I’m about to share some information about creating custom post types, custom fields and custom taxonomies. Before I begin though I thought it would be good to lay down some foundations so you don’t find yourself having to do major work if something should change. If you want to save your self hours of work every time you switch to a new theme then this post will change your life. Okay, that was a little dramatic. 🙂
In The Old Days (Nothings Changed)
When I started modifying WordPress sites years ago it was all the craze to search the web for various functions to enhance your WordPress site. In fact, it still is. And to this day many tutorials still tell you to place these custom snippets of code into your themes functions.php file. But for the record, this is the wrong way to handle custom code on your site. Does it work, sure it does. But it also limits you and complicates your life in the futures should you want to make a change.
You theme’s functions.php file is powerful and has a purpose. It stores all the functions that are particular to that specific theme and only that theme. Plugins should be used whenever you want to add functionality that should remain regardless of your current theme. The reason is simple. If you add this functionality to your theme and then down the road decide to use a different theme then you will lose all those custom functions unless you copy and paste them all over to your new theme.

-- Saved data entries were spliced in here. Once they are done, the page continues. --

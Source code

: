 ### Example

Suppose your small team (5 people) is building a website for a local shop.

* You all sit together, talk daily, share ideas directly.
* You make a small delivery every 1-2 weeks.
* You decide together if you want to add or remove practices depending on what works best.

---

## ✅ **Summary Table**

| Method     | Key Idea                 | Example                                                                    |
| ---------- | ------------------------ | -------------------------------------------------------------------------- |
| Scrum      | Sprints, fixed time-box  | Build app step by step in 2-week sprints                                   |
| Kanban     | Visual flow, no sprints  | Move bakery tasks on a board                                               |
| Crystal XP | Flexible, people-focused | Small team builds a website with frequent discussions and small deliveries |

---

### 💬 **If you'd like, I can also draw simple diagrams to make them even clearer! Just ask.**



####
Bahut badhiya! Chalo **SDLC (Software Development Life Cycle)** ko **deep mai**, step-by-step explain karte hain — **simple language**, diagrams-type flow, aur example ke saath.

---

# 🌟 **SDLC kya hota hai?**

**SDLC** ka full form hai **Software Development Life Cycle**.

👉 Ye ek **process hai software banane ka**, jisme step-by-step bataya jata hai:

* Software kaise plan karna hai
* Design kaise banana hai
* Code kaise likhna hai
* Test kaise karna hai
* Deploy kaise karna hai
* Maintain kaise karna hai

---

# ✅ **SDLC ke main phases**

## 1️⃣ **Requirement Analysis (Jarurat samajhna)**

What a pain!
If you have them in a plugin (don’t be afraid, these are easy to create) then if you switch a theme you still have all those custom functions and you didn’t have to hunt to find them in some Frankenstein file of functions. Here are some examples.
- If you want a custom excerpt length because of how your theme displays excerpts, this should go into your themes functions.
- If you want to add a new custom post type that should be available regardless of which theme you are using, this is plugin territory.
- If you want to add custom CSS under certain conditions, this should go into your themes functions.
- If you want to add Google Analytics code to your site, this is plugin territory. No you shouldn’t put this in your header. That would be the same as placing it in your functions as it’s tied to your theme.
Why Isn’t This Mentioned More…
I have no idea. There could be any number of reasons why this important info is sometimes ignored but I think it’s because many who write about WordPress don’t know any better because…
- They’ve never created a plugin
- They think it’s difficult
- They don’t think they can explain it
- They don’t think their reader will understand it
But Here are the Facts
- If you are comfortable modifying your functions,php file you are fully capable of creating a simple plugin
- It’s extremely easy
- It can mostly be copy and pasted each time you want to make a new one
- Any code you’ve already pasted in your functions.php can most likely be used in a plugin
- You could do it today (or Friday if you are waiting for my post on how to create a plugin)
So those the guidelines. Stop adding code to your functions.php file UNLESS it’s meant only for the theme you are currently using. Otherwise, create a plugin.